Additionally, servicers like Nationstar and Walter Investment are less vulnerable to movements in rates than "pure-play originators."
For instance, the average coupon on both servicing portfolios is well above 5%, and even a 30-year mortgage rate of 4% or high still provides incentives for borrowers to refinance.
While there may be near-term weakness within these servicers, the long-term outcome will prove to be beneficial to investors, FBR Capital analysts claimed.
Meanwhile, companies in the structured finance space are more immune to higher interest rates, but hybrid mortgage real estate investment trusts can still win on credit, the same report said.

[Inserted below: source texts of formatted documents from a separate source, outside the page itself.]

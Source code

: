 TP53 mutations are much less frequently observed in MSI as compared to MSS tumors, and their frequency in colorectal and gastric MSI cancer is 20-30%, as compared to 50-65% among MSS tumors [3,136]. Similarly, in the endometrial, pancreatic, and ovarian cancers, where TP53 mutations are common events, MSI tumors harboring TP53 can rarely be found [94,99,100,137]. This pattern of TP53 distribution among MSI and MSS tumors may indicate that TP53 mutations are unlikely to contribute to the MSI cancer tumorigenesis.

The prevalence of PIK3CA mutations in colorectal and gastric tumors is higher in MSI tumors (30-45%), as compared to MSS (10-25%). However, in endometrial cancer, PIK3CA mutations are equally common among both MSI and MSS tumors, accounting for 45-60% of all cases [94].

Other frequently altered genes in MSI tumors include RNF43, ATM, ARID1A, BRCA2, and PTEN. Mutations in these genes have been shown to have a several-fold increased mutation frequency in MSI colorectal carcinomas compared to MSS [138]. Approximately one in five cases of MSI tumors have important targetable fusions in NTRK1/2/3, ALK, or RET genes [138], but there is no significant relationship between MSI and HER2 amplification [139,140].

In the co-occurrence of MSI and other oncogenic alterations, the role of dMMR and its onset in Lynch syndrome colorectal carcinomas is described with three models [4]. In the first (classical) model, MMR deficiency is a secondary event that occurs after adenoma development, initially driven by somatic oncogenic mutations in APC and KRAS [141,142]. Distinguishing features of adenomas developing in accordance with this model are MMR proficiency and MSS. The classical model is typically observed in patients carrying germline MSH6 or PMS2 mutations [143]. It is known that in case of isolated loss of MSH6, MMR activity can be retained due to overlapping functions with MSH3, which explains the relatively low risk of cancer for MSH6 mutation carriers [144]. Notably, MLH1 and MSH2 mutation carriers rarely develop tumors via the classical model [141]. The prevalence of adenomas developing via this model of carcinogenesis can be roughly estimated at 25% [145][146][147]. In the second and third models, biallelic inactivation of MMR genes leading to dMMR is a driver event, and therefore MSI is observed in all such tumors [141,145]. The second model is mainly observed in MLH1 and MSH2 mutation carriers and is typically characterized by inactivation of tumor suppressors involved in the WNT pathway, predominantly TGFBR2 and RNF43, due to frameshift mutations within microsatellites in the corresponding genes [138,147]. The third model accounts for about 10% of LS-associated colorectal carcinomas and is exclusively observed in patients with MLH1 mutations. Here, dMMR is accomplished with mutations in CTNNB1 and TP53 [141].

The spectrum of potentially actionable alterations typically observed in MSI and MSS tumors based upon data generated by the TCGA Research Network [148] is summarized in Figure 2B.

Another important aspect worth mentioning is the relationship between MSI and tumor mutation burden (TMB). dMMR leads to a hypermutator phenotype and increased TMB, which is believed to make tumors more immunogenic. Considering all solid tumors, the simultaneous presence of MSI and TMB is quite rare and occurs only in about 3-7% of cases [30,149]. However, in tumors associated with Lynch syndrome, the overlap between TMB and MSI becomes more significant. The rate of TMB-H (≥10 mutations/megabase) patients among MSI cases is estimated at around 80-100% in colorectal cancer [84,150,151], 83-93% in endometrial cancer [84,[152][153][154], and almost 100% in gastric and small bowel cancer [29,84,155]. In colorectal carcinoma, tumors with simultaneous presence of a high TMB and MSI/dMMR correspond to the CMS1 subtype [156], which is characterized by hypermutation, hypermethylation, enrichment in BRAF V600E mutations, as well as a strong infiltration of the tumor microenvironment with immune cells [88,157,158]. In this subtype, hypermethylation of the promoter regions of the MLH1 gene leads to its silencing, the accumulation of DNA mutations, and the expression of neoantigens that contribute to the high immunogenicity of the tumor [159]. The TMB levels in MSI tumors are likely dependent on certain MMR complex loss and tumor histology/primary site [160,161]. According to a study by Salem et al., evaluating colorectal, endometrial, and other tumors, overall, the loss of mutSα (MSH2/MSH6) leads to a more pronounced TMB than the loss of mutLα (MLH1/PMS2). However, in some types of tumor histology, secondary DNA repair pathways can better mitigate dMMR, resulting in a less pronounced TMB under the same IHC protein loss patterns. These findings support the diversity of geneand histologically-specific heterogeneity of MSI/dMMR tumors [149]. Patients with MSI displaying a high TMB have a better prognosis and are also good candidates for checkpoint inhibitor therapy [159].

Hybrid mREITs are attractive for two reasons: they can strategically allocate capital to investments earning wider spreads and book values can still rise on nonagency portfolios as credit quality continues to improve.
"Two Harbors Investment Corp continues to be our favorite name within the hybrid mREIT space; MFA Financial may also benefit from higher interest rates given a greater allocation to adjustable-rate mortgages in both agency and nonagency mortgage-backed securities," the FBR analysts noted.
They concluded, "Traditional agency mREITs will continue to be a difficult group for investors to own, but there may be opportunities down the road if book values stabilize, wider spreads lead to new investments and rate volatility subsides."